[Start of Attachment]
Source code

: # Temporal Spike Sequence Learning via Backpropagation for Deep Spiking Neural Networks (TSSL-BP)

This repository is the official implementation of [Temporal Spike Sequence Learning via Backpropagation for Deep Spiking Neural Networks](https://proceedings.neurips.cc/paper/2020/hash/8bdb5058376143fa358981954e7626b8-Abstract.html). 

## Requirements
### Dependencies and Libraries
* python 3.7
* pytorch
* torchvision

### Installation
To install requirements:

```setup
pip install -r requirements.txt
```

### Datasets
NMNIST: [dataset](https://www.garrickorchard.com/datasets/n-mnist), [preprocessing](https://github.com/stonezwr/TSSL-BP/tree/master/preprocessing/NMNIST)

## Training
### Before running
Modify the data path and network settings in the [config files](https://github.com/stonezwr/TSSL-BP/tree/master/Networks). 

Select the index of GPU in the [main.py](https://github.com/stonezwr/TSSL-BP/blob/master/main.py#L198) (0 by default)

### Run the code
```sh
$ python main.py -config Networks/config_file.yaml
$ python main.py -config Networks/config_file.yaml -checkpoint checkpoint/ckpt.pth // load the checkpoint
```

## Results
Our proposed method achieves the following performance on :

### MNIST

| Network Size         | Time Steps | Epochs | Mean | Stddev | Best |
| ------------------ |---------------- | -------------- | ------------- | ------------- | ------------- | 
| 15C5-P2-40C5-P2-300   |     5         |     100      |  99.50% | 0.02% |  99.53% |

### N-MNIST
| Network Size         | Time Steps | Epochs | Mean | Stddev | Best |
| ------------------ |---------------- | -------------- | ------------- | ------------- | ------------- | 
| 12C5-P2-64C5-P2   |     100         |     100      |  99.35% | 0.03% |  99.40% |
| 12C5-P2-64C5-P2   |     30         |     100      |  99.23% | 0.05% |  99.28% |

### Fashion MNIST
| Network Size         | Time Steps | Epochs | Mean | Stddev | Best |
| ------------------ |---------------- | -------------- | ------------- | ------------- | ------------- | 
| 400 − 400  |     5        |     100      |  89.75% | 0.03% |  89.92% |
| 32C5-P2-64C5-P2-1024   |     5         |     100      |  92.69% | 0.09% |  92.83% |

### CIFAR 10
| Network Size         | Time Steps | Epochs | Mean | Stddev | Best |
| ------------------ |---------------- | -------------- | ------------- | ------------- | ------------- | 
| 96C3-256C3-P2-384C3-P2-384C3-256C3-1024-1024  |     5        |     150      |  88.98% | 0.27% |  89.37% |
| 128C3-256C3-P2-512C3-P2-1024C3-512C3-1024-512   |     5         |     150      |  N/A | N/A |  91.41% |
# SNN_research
[End of Attachment]
TASK GOAL | In the listing above, the lines from the one containing "## Training" through the one containing "### N-MNIST" must be set down exactly, with no other lines.

TASK RESPONSE |
## Training
### Before running
Modify the data path and network settings in the [config files](https://github.com/stonezwr/TSSL-BP/tree/master/Networks). 

Select the index of GPU in the [main.py](https://github.com/stonezwr/TSSL-BP/blob/master/main.py#L198) (0 by default)

### Run the code
```sh
$ python main.py -config Networks/config_file.yaml
$ python main.py -config Networks/config_file.yaml -checkpoint checkpoint/ckpt.pth // load the checkpoint
```

## Results
Our proposed method achieves the following performance on :

### MNIST

| Network Size         | Time Steps | Epochs | Mean | Stddev | Best |
| ------------------ |---------------- | -------------- | ------------- | ------------- | ------------- | 
| 15C5-P2-40C5-P2-300   |     5         |     100      |  99.50% | 0.02% |  99.53% |

### N-MNIST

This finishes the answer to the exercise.